Brief:
Work through the lines below and count those holding "node"; reply with the number only.

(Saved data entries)
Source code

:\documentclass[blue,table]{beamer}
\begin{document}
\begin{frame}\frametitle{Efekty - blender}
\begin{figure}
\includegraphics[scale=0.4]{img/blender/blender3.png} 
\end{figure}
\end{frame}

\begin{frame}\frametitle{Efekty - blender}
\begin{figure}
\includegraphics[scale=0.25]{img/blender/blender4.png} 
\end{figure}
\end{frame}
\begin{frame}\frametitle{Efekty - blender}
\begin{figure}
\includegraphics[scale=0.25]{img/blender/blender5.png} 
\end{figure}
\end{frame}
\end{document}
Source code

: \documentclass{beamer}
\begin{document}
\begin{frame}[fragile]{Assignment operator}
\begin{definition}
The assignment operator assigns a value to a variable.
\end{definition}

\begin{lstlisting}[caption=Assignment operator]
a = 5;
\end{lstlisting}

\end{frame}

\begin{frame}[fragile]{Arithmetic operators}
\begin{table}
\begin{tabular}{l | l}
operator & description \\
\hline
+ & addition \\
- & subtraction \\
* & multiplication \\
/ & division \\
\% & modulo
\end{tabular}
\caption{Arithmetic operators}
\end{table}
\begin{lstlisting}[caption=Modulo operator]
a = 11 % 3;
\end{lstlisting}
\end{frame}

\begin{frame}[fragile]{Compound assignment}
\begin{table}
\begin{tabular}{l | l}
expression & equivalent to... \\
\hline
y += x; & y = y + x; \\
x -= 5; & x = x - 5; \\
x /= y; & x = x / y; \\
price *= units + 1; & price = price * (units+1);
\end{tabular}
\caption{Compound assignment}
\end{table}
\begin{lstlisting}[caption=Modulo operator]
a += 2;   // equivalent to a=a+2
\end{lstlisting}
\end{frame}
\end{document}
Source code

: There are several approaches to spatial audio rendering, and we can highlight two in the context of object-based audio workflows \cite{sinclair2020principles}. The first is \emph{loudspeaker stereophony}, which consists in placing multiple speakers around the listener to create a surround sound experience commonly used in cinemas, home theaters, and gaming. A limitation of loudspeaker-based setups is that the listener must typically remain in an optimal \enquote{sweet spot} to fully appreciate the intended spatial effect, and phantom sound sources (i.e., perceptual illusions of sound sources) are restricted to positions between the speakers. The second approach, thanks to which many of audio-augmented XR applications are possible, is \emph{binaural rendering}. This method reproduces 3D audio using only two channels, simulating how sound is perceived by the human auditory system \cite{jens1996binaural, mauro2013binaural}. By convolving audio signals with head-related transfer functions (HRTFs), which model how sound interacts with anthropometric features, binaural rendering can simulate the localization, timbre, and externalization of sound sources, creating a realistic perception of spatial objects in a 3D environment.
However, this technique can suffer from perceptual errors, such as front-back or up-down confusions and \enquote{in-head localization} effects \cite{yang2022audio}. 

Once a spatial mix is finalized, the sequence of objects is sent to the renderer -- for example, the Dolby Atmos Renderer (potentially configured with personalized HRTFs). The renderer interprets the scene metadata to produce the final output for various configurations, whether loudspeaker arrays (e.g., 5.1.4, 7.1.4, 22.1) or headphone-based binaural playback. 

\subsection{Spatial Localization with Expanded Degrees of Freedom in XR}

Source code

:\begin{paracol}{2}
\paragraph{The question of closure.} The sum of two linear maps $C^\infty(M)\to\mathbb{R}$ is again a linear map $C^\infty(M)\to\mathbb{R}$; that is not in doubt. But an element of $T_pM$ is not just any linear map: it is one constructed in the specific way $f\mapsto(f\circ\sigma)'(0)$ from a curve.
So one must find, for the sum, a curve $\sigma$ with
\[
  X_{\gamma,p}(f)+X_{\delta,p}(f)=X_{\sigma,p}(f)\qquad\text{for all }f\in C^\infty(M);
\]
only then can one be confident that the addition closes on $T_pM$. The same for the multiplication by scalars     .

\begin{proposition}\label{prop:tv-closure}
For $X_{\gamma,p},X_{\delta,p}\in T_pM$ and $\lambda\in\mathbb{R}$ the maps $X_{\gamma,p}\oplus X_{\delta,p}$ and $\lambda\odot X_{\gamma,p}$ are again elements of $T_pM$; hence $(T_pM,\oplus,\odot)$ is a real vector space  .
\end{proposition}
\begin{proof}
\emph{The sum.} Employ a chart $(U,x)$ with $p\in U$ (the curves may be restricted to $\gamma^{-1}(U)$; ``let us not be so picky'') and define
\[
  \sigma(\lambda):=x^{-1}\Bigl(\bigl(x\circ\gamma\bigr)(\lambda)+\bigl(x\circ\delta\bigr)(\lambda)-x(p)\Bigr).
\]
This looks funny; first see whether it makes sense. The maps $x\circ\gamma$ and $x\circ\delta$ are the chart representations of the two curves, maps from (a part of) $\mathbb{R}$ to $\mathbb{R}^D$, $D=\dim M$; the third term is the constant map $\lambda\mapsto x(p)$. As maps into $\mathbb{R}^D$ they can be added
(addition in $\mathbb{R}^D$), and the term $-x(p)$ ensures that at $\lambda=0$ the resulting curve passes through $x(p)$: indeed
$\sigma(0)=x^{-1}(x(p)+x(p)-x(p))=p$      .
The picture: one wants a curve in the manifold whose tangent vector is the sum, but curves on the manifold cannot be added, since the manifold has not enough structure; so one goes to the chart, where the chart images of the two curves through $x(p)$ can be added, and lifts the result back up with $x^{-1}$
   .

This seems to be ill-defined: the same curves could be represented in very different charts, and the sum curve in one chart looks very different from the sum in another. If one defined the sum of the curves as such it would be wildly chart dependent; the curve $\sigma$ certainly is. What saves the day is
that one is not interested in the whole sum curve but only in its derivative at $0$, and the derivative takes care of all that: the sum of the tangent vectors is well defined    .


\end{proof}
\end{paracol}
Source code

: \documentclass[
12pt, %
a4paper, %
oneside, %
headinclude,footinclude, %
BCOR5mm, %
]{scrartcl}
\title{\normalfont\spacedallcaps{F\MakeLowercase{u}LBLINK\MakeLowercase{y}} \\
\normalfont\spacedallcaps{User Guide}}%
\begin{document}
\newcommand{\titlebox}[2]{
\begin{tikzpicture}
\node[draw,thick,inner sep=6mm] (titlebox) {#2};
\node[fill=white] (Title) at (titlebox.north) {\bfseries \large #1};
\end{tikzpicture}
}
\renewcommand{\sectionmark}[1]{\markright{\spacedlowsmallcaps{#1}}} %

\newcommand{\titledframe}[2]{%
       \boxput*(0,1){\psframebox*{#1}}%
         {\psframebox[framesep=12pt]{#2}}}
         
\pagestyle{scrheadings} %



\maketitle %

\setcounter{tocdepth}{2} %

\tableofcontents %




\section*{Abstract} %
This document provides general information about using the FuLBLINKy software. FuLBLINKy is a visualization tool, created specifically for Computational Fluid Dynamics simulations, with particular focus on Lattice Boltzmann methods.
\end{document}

Response below:
2